Affaires sociales
Avant d’être débattu et voté en séance publique, chaque projet ou proposition de loi est examiné par l’une des sept commissions permanentes du Sénat : lois, finances, affaires économiques, affaires étrangères et Défense, affaires culturelles, affaires sociales, aménagement du territoire et du développement durable. Classées par commissions, retrouvez ici les interventions générales et les explications de vote des sénateurs CRC.
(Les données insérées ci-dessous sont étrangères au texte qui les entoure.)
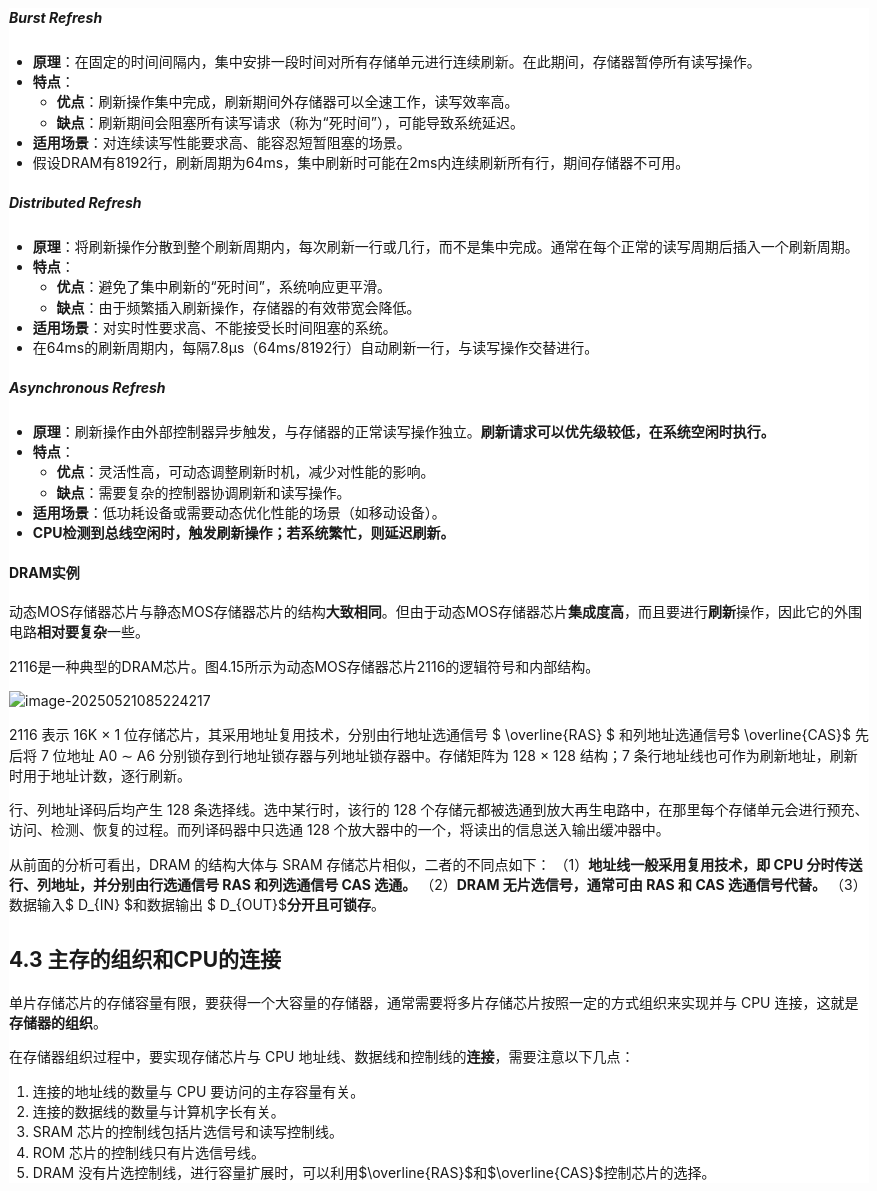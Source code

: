 ##### Burst Refresh

-   **原理**：在固定的时间间隔内，集中安排一段时间对所有存储单元进行连续刷新。在此期间，存储器暂停所有读写操作。
-   **特点**：
    -   **优点**：刷新操作集中完成，刷新期间外存储器可以全速工作，读写效率高。
    -   **缺点**：刷新期间会阻塞所有读写请求（称为“死时间”），可能导致系统延迟。
-   **适用场景**：对连续读写性能要求高、能容忍短暂阻塞的场景。
-   假设DRAM有8192行，刷新周期为64ms，集中刷新时可能在2ms内连续刷新所有行，期间存储器不可用。

##### Distributed Refresh

-   **原理**：将刷新操作分散到整个刷新周期内，每次刷新一行或几行，而不是集中完成。通常在每个正常的读写周期后插入一个刷新周期。
-   **特点**：
    -   **优点**：避免了集中刷新的“死时间”，系统响应更平滑。
    -   **缺点**：由于频繁插入刷新操作，存储器的有效带宽会降低。
-   **适用场景**：对实时性要求高、不能接受长时间阻塞的系统。
-   在64ms的刷新周期内，每隔7.8μs（64ms/8192行）自动刷新一行，与读写操作交替进行。

##### Asynchronous Refresh

-   **原理**：刷新操作由外部控制器异步触发，与存储器的正常读写操作独立。**刷新请求可以优先级较低，在系统空闲时执行。**
-   **特点**：
    -   **优点**：灵活性高，可动态调整刷新时机，减少对性能的影响。
    -   **缺点**：需要复杂的控制器协调刷新和读写操作。
-   **适用场景**：低功耗设备或需要动态优化性能的场景（如移动设备）。
-   **CPU检测到总线空闲时，触发刷新操作；若系统繁忙，则延迟刷新。**

#### DRAM实例

动态MOS存储器芯片与静态MOS存储器芯片的结构**大致相同**。但由于动态MOS存储器芯片**集成度高**，而且要进行**刷新**操作，因此它的外围电路**相对要复杂**一些。

2116是一种典型的DRAM芯片。图4.15所示为动态MOS存储器芯片2116的逻辑符号和内部结构。

![image-20250521085224217](D:\universityResource\_课程\计算机组成原理_大一下\pic\DRAM实例2116芯片.png)

2116 表示 16K × 1 位存储芯片，其采用地址复用技术，分别由行地址选通信号 $ \overline{RAS} $ 和列地址选通信号$ \overline{CAS}$ 先后将 7 位地址 A0 ∼ A6 分别锁存到行地址锁存器与列地址锁存器中。存储矩阵为 128 × 128 结构；7 条行地址线也可作为刷新地址，刷新时用于地址计数，逐行刷新。

行、列地址译码后均产生 128 条选择线。选中某行时，该行的 128 个存储元都被选通到放大再生电路中，在那里每个存储单元会进行预充、访问、检测、恢复的过程。而列译码器中只选通 128 个放大器中的一个，将读出的信息送入输出缓冲器中。

从前面的分析可看出，DRAM 的结构大体与 SRAM 存储芯片相似，二者的不同点如下：
（1）**地址线一般采用复用技术，即 CPU 分时传送行、列地址，并分别由行选通信号 RAS 和列选通信号 CAS 选通。**
（2）**DRAM 无片选信号，通常可由 RAS 和 CAS 选通信号代替。**
（3）数据输入$ D_{IN} $和数据输出 $ D_{OUT}$**分开且可锁存**。

## 4.3 主存的组织和CPU的连接

单片存储芯片的存储容量有限，要获得一个大容量的存储器，通常需要将多片存储芯片按照一定的方式组织来实现并与 CPU 连接，这就是**存储器的组织**。

在存储器组织过程中，要实现存储芯片与 CPU 地址线、数据线和控制线的**连接**，需要注意以下几点：

1.   连接的地址线的数量与 CPU 要访问的主存容量有关。
2.   连接的数据线的数量与计算机字长有关。
3.   SRAM 芯片的控制线包括片选信号和读写控制线。
4.   ROM 芯片的控制线只有片选信号线。
5.   DRAM 没有片选控制线，进行容量扩展时，可以利用$\overline{RAS}$和$\overline{CAS}$控制芯片的选择。
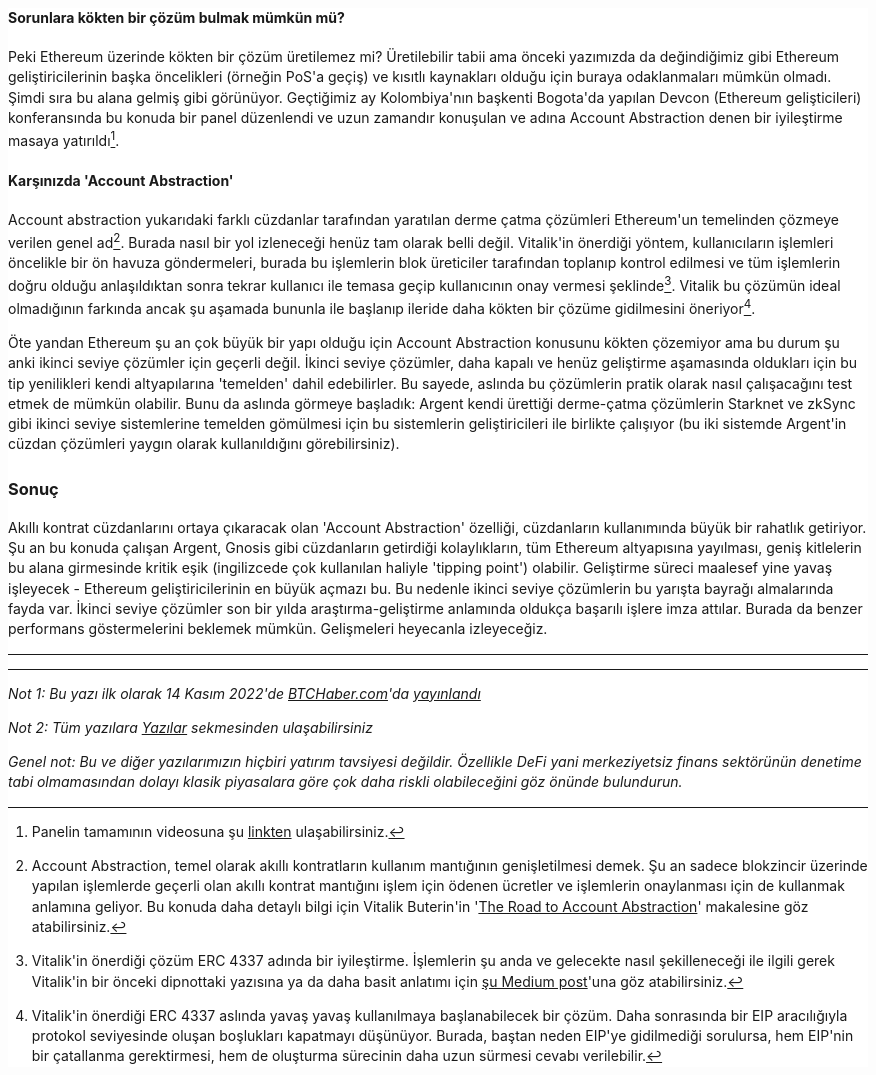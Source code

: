 #### Sorunlara kökten bir çözüm bulmak mümkün mü?

Peki Ethereum üzerinde kökten bir çözüm üretilemez mi? Üretilebilir tabii ama önceki yazımızda da değindiğimiz gibi Ethereum geliştiricilerinin başka öncelikleri  (örneğin PoS'a geçiş) ve kısıtlı kaynakları olduğu için buraya odaklanmaları mümkün olmadı. Şimdi sıra bu alana gelmiş gibi görünüyor. Geçtiğimiz ay Kolombiya'nın başkenti Bogota'da yapılan Devcon (Ethereum gelişticileri) konferansında bu konuda bir panel düzenlendi ve uzun zamandır konuşulan ve adına Account Abstraction denen bir iyileştirme masaya yatırıldı[^5].

#### Karşınızda 'Account Abstraction'
Account abstraction yukarıdaki farklı cüzdanlar tarafından yaratılan derme çatma çözümleri Ethereum'un temelinden çözmeye verilen genel ad[^6]. Burada nasıl bir yol izleneceği henüz tam olarak belli değil. Vitalik'in önerdiği yöntem, kullanıcıların işlemleri öncelikle bir ön havuza göndermeleri, burada bu işlemlerin blok üreticiler tarafından toplanıp kontrol edilmesi ve tüm işlemlerin doğru olduğu anlaşıldıktan sonra tekrar kullanıcı ile temasa geçip kullanıcının onay vermesi şeklinde[^7]. Vitalik bu çözümün ideal olmadığının farkında ancak şu aşamada bununla ile başlanıp ileride daha kökten bir çözüme gidilmesini öneriyor[^8].

Öte yandan Ethereum şu an çok büyük bir yapı olduğu için Account Abstraction konusunu kökten çözemiyor ama bu durum şu anki ikinci seviye çözümler için geçerli değil. İkinci seviye çözümler, daha kapalı ve henüz geliştirme aşamasında oldukları için bu tip yenilikleri kendi altyapılarına 'temelden' dahil edebilirler. Bu sayede, aslında bu çözümlerin pratik olarak nasıl çalışacağını test etmek de mümkün olabilir. Bunu da aslında görmeye başladık: Argent kendi ürettiği derme-çatma çözümlerin Starknet ve zkSync gibi ikinci seviye sistemlerine temelden gömülmesi için bu sistemlerin geliştiricileri ile birlikte çalışıyor (bu iki sistemde Argent'in cüzdan çözümleri yaygın olarak kullanıldığını görebilirsiniz). 

### Sonuç
Akıllı kontrat cüzdanlarını ortaya çıkaracak olan 'Account Abstraction' özelliği, cüzdanların kullanımında büyük bir rahatlık getiriyor. Şu an bu konuda çalışan Argent, Gnosis gibi cüzdanların getirdiği kolaylıkların, tüm Ethereum altyapısına yayılması, geniş kitlelerin bu alana girmesinde kritik eşik (ingilizcede çok kullanılan haliyle 'tipping point') olabilir. Geliştirme süreci maalesef yine yavaş işleyecek - Ethereum geliştiricilerinin en büyük açmazı bu. Bu nedenle ikinci seviye çözümlerin bu yarışta bayrağı almalarında fayda var. İkinci seviye çözümler son bir yılda araştırma-geliştirme anlamında oldukça başarılı işlere imza attılar. Burada da benzer performans göstermelerini beklemek mümkün. Gelişmeleri heyecanla izleyeceğiz. 

---
[^1]: Yazımızda, Ethereum ve Ethereum ile uyumlu (EVM uyumlu) tüm blokzincirler (Polygon, Avalanche, FTM, BNB Chain gibi) içinde kullanılan cüzdanlardan bahsediyoruz (Solana, Near ve son zamanlarda moda olan Aptos benzeri blokzincirler konumuz dışı). 
[^2]: Bu konuda Vitalik'in yazdığı [şu makale](https://vitalik.ca/general/2021/01/11/recovery.html) ilginizi çekebilir
[^3]: Kullanıcı, işlemi ECDSA denen bir imzalama tekniği kullanarak onaylıyor. 
[^4]: Burada kontrol edilen üç temel konu var. İmza doğru mu (hesabın sahibi mi imzalamış), işlem sırası doğru mu (nonce denen işlem sırası, kullanıcının aynı anda iki işlem yaparak çifte harcama yapmasının önüne geçiyor) ve ağ doğru mu (kullanıcı doğru ağda mı işlem yapıyor, Ethereum, Avalanche, Polygon, BNB Chain gibi)?
[^5]: Panelin tamamının videosuna şu [linkten](https://www.youtube.com/watch?v=WsZBymiyT-8&t=3s) ulaşabilirsiniz. 
[^6]: Account Abstraction, temel olarak akıllı kontratların kullanım mantığının genişletilmesi demek. Şu an sadece blokzincir üzerinde yapılan işlemlerde geçerli olan akıllı kontrat mantığını işlem için ödenen ücretler ve işlemlerin onaylanması için de kullanmak anlamına geliyor. Bu konuda daha detaylı bilgi için Vitalik Buterin'in '[The Road to Account Abstraction](https://notes.ethereum.org/@vbuterin/account_abstraction_roadmap)' makalesine göz atabilirsiniz.
[^7]: Vitalik'in önerdiği çözüm ERC 4337 adında bir iyileştirme. İşlemlerin şu anda ve gelecekte nasıl şekilleneceği ile ilgili gerek Vitalik'in bir önceki dipnottaki yazısına ya da daha basit anlatımı için [şu Medium post](https://medium.com/nethermind-eth/ethereum-wallets-today-and-tomorrow-eip-3074-vs-erc-4337-a7732b81efc8)'una göz atabilirsiniz. 
[^8]: Vitalik'in önerdiği ERC 4337 aslında yavaş yavaş kullanılmaya başlanabilecek bir çözüm. Daha sonrasında bir EIP aracılığıyla protokol seviyesinde oluşan boşlukları kapatmayı düşünüyor. Burada, baştan neden EIP'ye gidilmediği sorulursa, hem EIP'nin bir çatallanma gerektirmesi, hem de oluşturma sürecinin daha uzun sürmesi cevabı verilebilir. 

---

*Not 1: Bu yazı ilk olarak 14 Kasım 2022'de [BTCHaber.com](https://www.btchaber.com/)'da [yayınlandı]()*

*Not 2: Tüm yazılara [Yazılar](/articles/) sekmesinden ulaşabilirsiniz*

*Genel not: Bu ve diğer yazılarımızın hiçbiri yatırım tavsiyesi değildir. Özellikle DeFi yani merkeziyetsiz finans sektörünün denetime tabi olmamasından dolayı klasik piyasalara göre çok daha riskli olabileceğini göz önünde bulundurun.*
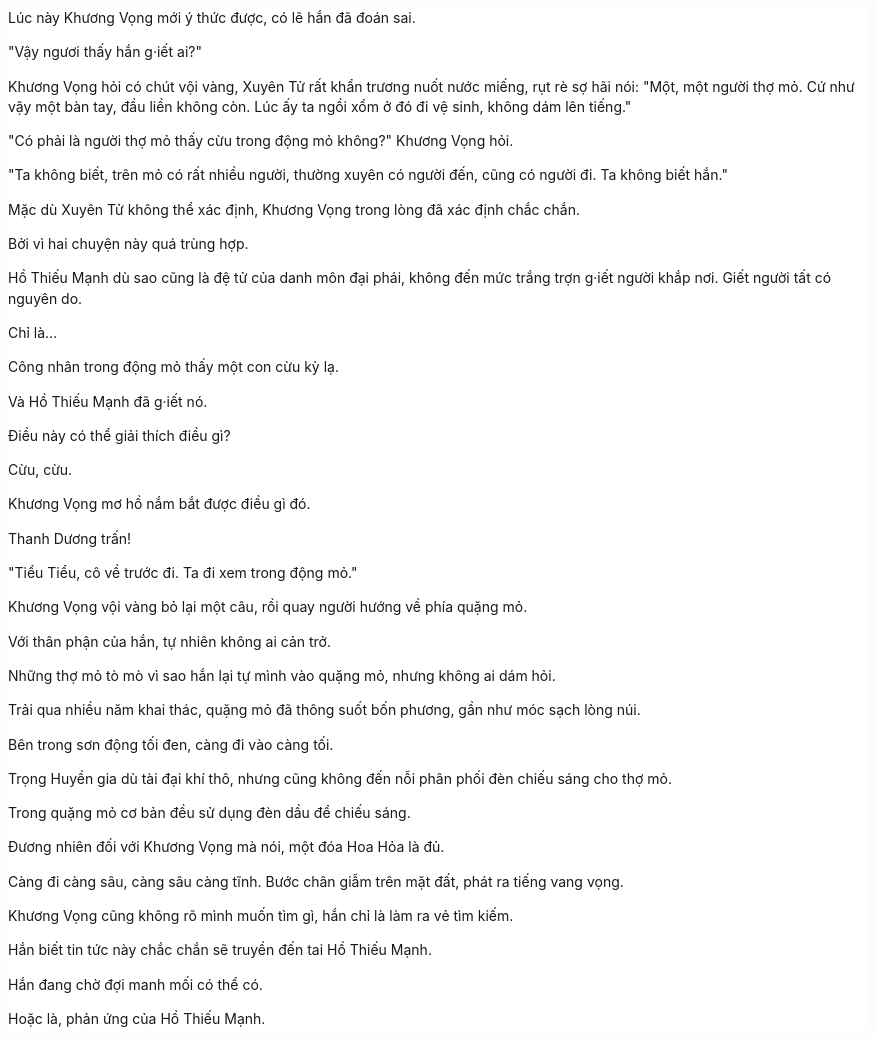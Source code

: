 Lúc này Khương Vọng mới ý thức được, có lẽ hắn đã đoán sai.

"Vậy ngươi thấy hắn g·iết ai?"

Khương Vọng hỏi có chút vội vàng, Xuyên Tử rất khẩn trương nuốt nước miếng, rụt rè sợ hãi nói: "Một, một người thợ mỏ. Cứ như vậy một bàn tay, đầu liền không còn. Lúc ấy ta ngồi xổm ở đó đi vệ sinh, không dám lên tiếng."

"Có phải là người thợ mỏ thấy cừu trong động mỏ không?" Khương Vọng hỏi.

"Ta không biết, trên mỏ có rất nhiều người, thường xuyên có người đến, cũng có người đi. Ta không biết hắn."

Mặc dù Xuyên Tử không thể xác định, Khương Vọng trong lòng đã xác định chắc chắn.

Bởi vì hai chuyện này quá trùng hợp.

Hồ Thiếu Mạnh dù sao cũng là đệ tử của danh môn đại phái, không đến mức trắng trợn g·iết người khắp nơi. Giết người tất có nguyên do.

Chỉ là...

Công nhân trong động mỏ thấy một con cừu kỳ lạ.

Và Hồ Thiếu Mạnh đã g·iết nó.

Điều này có thể giải thích điều gì?

Cừu, cừu.

Khương Vọng mơ hồ nắm bắt được điều gì đó.

Thanh Dương trấn!

"Tiểu Tiểu, cô về trước đi. Ta đi xem trong động mỏ."

Khương Vọng vội vàng bỏ lại một câu, rồi quay người hướng về phía quặng mỏ.

Với thân phận của hắn, tự nhiên không ai cản trở.

Những thợ mỏ tò mò vì sao hắn lại tự mình vào quặng mỏ, nhưng không ai dám hỏi.

Trải qua nhiều năm khai thác, quặng mỏ đã thông suốt bốn phương, gần như móc sạch lòng núi.

Bên trong sơn động tối đen, càng đi vào càng tối.

Trọng Huyền gia dù tài đại khí thô, nhưng cũng không đến nỗi phân phối đèn chiếu sáng cho thợ mỏ.

Trong quặng mỏ cơ bản đều sử dụng đèn dầu để chiếu sáng.

Đương nhiên đối với Khương Vọng mà nói, một đóa Hoa Hỏa là đủ.

Càng đi càng sâu, càng sâu càng tĩnh. Bước chân giẫm trên mặt đất, phát ra tiếng vang vọng.

Khương Vọng cũng không rõ mình muốn tìm gì, hắn chỉ là làm ra vẻ tìm kiếm.

Hắn biết tin tức này chắc chắn sẽ truyền đến tai Hồ Thiếu Mạnh.

Hắn đang chờ đợi manh mối có thể có.

Hoặc là, phản ứng của Hồ Thiếu Mạnh.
Santé des femmes, les maux restent invisibles
Santé et bien-être des femmes au travail -
Par Silvana Silvani / 13 février 2024Le 27 juin 2023, la délégation aux droits des femmes du Sénat a adopté un rapport intitulé « Santé des femmes au travail, des maux invisibles ».
Ce rapport soulignait particulièrement le déficit persistant d’approches genrées en matière de santé au travail. Déficit qui entraîne une invisibilisation de la pénibilité du travail pour les femmes. Pourtant 60% des personnes atteintes de troubles musculo-squelétiques sont des femmes.
Le rapport soulignait également les difficultés spécifiques aux femmes concernant les pathologies menstruelles incapacitantes, la grossesse, l’infertilité, la ménopause et l’endométriose. La proposition de loi déposée par nos collègues socialistes se limite à la création d’un arrêt menstruel pour les femmes souffrant de dysménorrhées. Nous regrettons que ce texte n’embrasse pas l’ensemble du champ du rapport sénatorial qui mérite selon nous une plus grande attention.
Néanmoins, cette proposition de loi a le mérite de lever un tabou sur l’impact du cycle menstruel des femmes au travail. Mes collègues ont déjà cité des chiffres. Je rappellerai simplement que 65% des femmes ont rencontré des difficultés liées à leurs règles au travail. Il faut donc prendre en compte cette réalité dans les organisations de travail.
Ici, je souhaite lever immédiatement un malentendu. Ce texte ne crée pas un congé menstruel, mais crée un arrêt menstruel. Il ouvre la possibilité aux médecins de prescrire une nouvelle forme d’arrêt de travail sans délai de carence, pour deux jours par mois maximum, pour les femmes souffrant de dysménorrhées et pour une durée d’un an. Un congé menstruel relève de la décision unilatérale des employeurs et son financement est assuré par eux.
Certaines entreprises et certaines collectivités ont fait le choix d’instaurer un congé menstruel pour leur personnel. Pour notre part, nous n’y sommes pas favorables. Le congé menstruel est une fausse bonne idée qui pourrait entraîner des discriminations à l’embauche, à l’encontre des femmes et une remise en cause du secret médical. Les employeurs n’ont pas à connaître la raison qui pousse les salariés à être absents deux jours par mois. En revanche, et c’est la raison pour laquelle nous voterons en faveur de ce texte, nous sommes favorables à l’instauration d’un arrêt médical pour les menstruations incapacitantes. Contrairement à un congé, un arrêt médical entraîne une indemnisation par la Sécurité sociale et concernerait toutes les femmes souffrant de douleurs menstruelles et pas uniquement celles souffrant d’endométriose.
Il est probable, malheureusement, que le conservatisme moral qui prévaut en ce lieu rendra difficile le franchissement de cette étape dans le processus de prise en compte du corps des femmes. Ce texte constitue un petit pas, certes, mais un pas vers une meilleure prise en compte, une meilleure prise en considération de la santé des femmes au travail.
Pour ces raisons, notre groupe votera en faveur de ce texte.